Peter Opitz gibt auf knappem Raum eine allgemein verständliche Einführung in Leben und Werk Johannes Calvins. Die grundlegenden Lebensstationen, ebenso wie die zentralen Arbeitsfelder und Konflikte des Genfer Reformators finden Erwähnung, und die wichtigsten seiner Schriften werden diesen zugeordnet. Calvins Bildungsweg und Wirken, aber auch zentrale Elemente seines theologischen Denkens sucht Opitz in ihren jeweiligen Kontexten biographischer, geographischer und kirchlich-politischer Art auf: in der Schule Roms; im Milieu des französischen Humanismus; im Kräftefeld der Schweizer Reformation; im Kreis der Straßburger Reformatoren, im Dienst der Genfer Kirche.
Rezensionsnotiz zu
Neue Zürcher Zeitung, 10.06.2009
Gleich vier Bücher über Johannes Calvin, die jetzt zu dessen 500. Geburtstag erschienen sind, hat sich Caroline Schnyder vorgenommen.

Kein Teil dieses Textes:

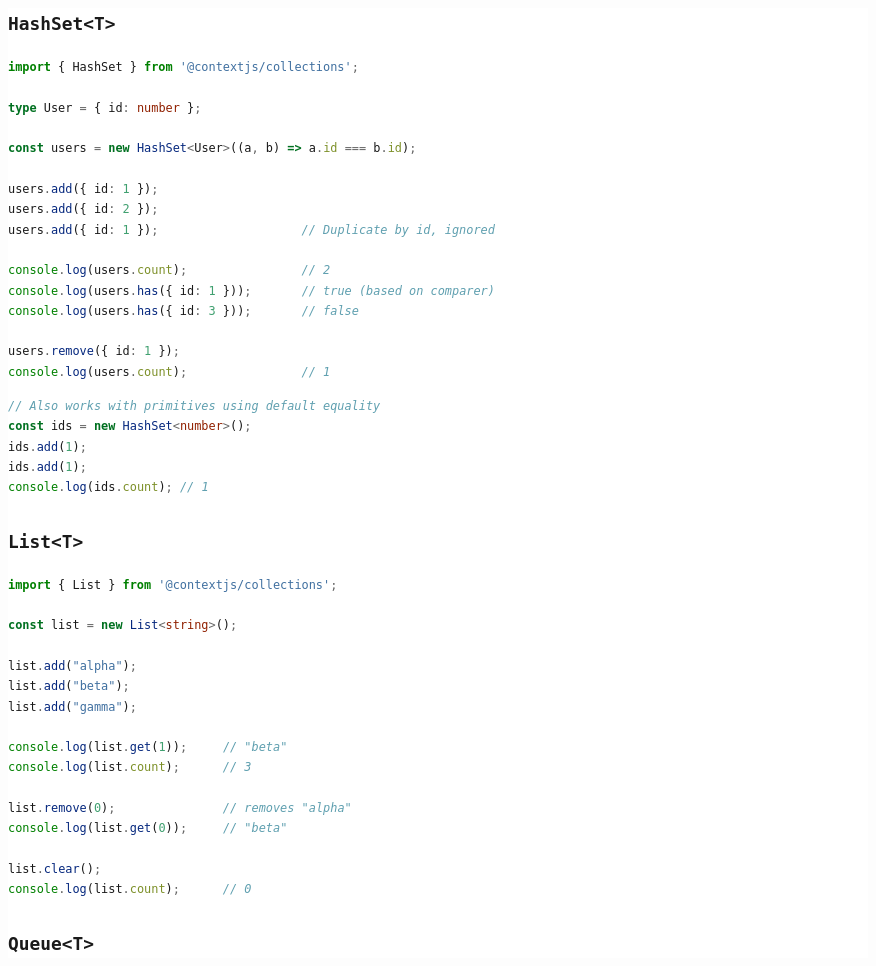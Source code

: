 ## `HashSet<T>`

```typescript
import { HashSet } from '@contextjs/collections';

type User = { id: number };

const users = new HashSet<User>((a, b) => a.id === b.id);

users.add({ id: 1 });
users.add({ id: 2 });
users.add({ id: 1 });                    // Duplicate by id, ignored

console.log(users.count);                // 2
console.log(users.has({ id: 1 }));       // true (based on comparer)
console.log(users.has({ id: 3 }));       // false

users.remove({ id: 1 });
console.log(users.count);                // 1
```


```typescript
// Also works with primitives using default equality
const ids = new HashSet<number>();
ids.add(1);
ids.add(1);
console.log(ids.count); // 1
```

## `List<T>`

```typescript
import { List } from '@contextjs/collections';

const list = new List<string>();

list.add("alpha");
list.add("beta");
list.add("gamma");

console.log(list.get(1));     // "beta"
console.log(list.count);      // 3

list.remove(0);               // removes "alpha"
console.log(list.get(0));     // "beta"

list.clear();
console.log(list.count);      // 0
```

## `Queue<T>`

Sowohl in Christoph Strohms als auch in Peter Opitz' gleichermaßen durch "zurückhaltendes Wohlwollen" geprägte Biografie erkennt sie vor allem ein Interesse an den theologischen Hintergründen. Während Strohm jedoch Calvin als "französischen Reformator schlechthin" charakterisiert, der in Frankreich auf breite Resonanz stieß, wird er bei Opitz "fast schon zum Schweizer", der als Genfer Reformator als Hauptgegner der Lutheraner gesehen wurde, erklärt Schnyder. Insbesondere diese Biografie lobt sie für ihre fundierten Kenntnisse und die klare Sprache.